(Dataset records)
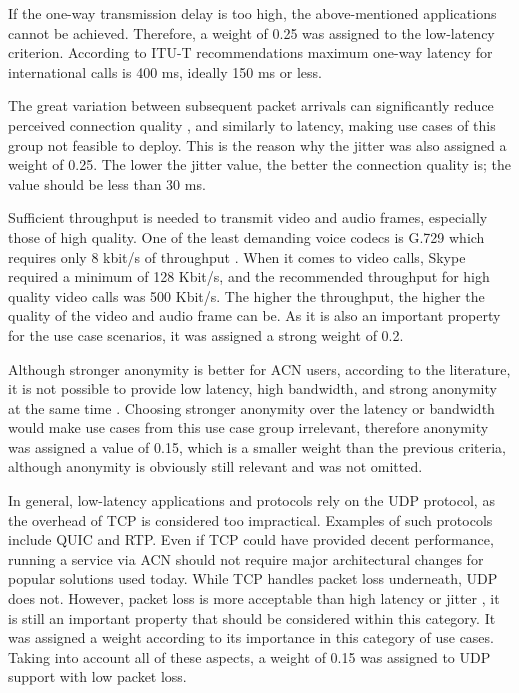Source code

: If the one-way transmission delay is too high, the above-mentioned applications cannot be achieved. Therefore, a weight of 0.25 was assigned to the low-latency criterion. According to ITU-T recommendations \cite{ITU-G.114} maximum one-way latency for international calls is 400 ms, ideally 150 ms or less.

The great variation between subsequent packet arrivals can significantly reduce perceived connection quality \cite{voip-tor}, and similarly to latency,  making use cases of this group not feasible to deploy. This is the reason why the jitter was also assigned a weight of 0.25. The lower the jitter value, the better the connection quality is; the value should be less than 30 ms.

Sufficient throughput is needed to transmit video and audio frames, especially those of high quality. One of the least demanding voice codecs is G.729 which requires only 8 kbit/s of throughput \cite{ITU-G.729}. When it comes to video calls, Skype required \cite{microsoft-skype-bandwidth} a minimum of 128 Kbit/s, and the recommended throughput for high quality video calls was 500 Kbit/s. The higher the throughput, the higher the quality of the video and audio frame can be. As it is also an important property for the use case scenarios, it was assigned a strong weight of 0.2.

Although stronger anonymity is better for ACN users, according to the literature, it is not possible to provide low latency, high bandwidth, and strong anonymity at the same time \cite{anonymity-trillema}. Choosing stronger anonymity over the latency or bandwidth would make use cases from this use case group irrelevant, therefore anonymity was assigned a value of 0.15, which is a smaller weight than the previous criteria, although anonymity is obviously still relevant and was not omitted.

In general, low-latency applications and protocols rely on the UDP protocol, as the overhead of TCP is considered too impractical. Examples of such protocols include QUIC and RTP. Even if TCP could have provided decent performance, running a service via ACN should not require major architectural changes for popular solutions used today. While TCP handles packet loss underneath, UDP does not. However, packet loss is more acceptable than high latency or jitter \cite{voip-tor}, it is still an important property that should be considered within this category. It was assigned a weight according to its importance in this category of use cases.  Taking into account all of these aspects, a weight of 0.15 was assigned to UDP support with low packet loss.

__ABOUT THIS EXERCISE__
What is needed is a word-for-word copy of the data, minus its pictures.

__WRITTEN SOLUTION__
Source code

: If the one-way transmission delay is too high, the above-mentioned applications cannot be achieved. Therefore, a weight of 0.25 was assigned to the low-latency criterion. According to ITU-T recommendations \cite{ITU-G.114} maximum one-way latency for international calls is 400 ms, ideally 150 ms or less.

The great variation between subsequent packet arrivals can significantly reduce perceived connection quality \cite{voip-tor}, and similarly to latency,  making use cases of this group not feasible to deploy. This is the reason why the jitter was also assigned a weight of 0.25. The lower the jitter value, the better the connection quality is; the value should be less than 30 ms.

Sufficient throughput is needed to transmit video and audio frames, especially those of high quality. One of the least demanding voice codecs is G.729 which requires only 8 kbit/s of throughput \cite{ITU-G.729}. When it comes to video calls, Skype required \cite{microsoft-skype-bandwidth} a minimum of 128 Kbit/s, and the recommended throughput for high quality video calls was 500 Kbit/s. The higher the throughput, the higher the quality of the video and audio frame can be. As it is also an important property for the use case scenarios, it was assigned a strong weight of 0.2.

Although stronger anonymity is better for ACN users, according to the literature, it is not possible to provide low latency, high bandwidth, and strong anonymity at the same time \cite{anonymity-trillema}. Choosing stronger anonymity over the latency or bandwidth would make use cases from this use case group irrelevant, therefore anonymity was assigned a value of 0.15, which is a smaller weight than the previous criteria, although anonymity is obviously still relevant and was not omitted.

In general, low-latency applications and protocols rely on the UDP protocol, as the overhead of TCP is considered too impractical. Examples of such protocols include QUIC and RTP. Even if TCP could have provided decent performance, running a service via ACN should not require major architectural changes for popular solutions used today. While TCP handles packet loss underneath, UDP does not. However, packet loss is more acceptable than high latency or jitter \cite{voip-tor}, it is still an important property that should be considered within this category. It was assigned a weight according to its importance in this category of use cases.  Taking into account all of these aspects, a weight of 0.15 was assigned to UDP support with low packet loss.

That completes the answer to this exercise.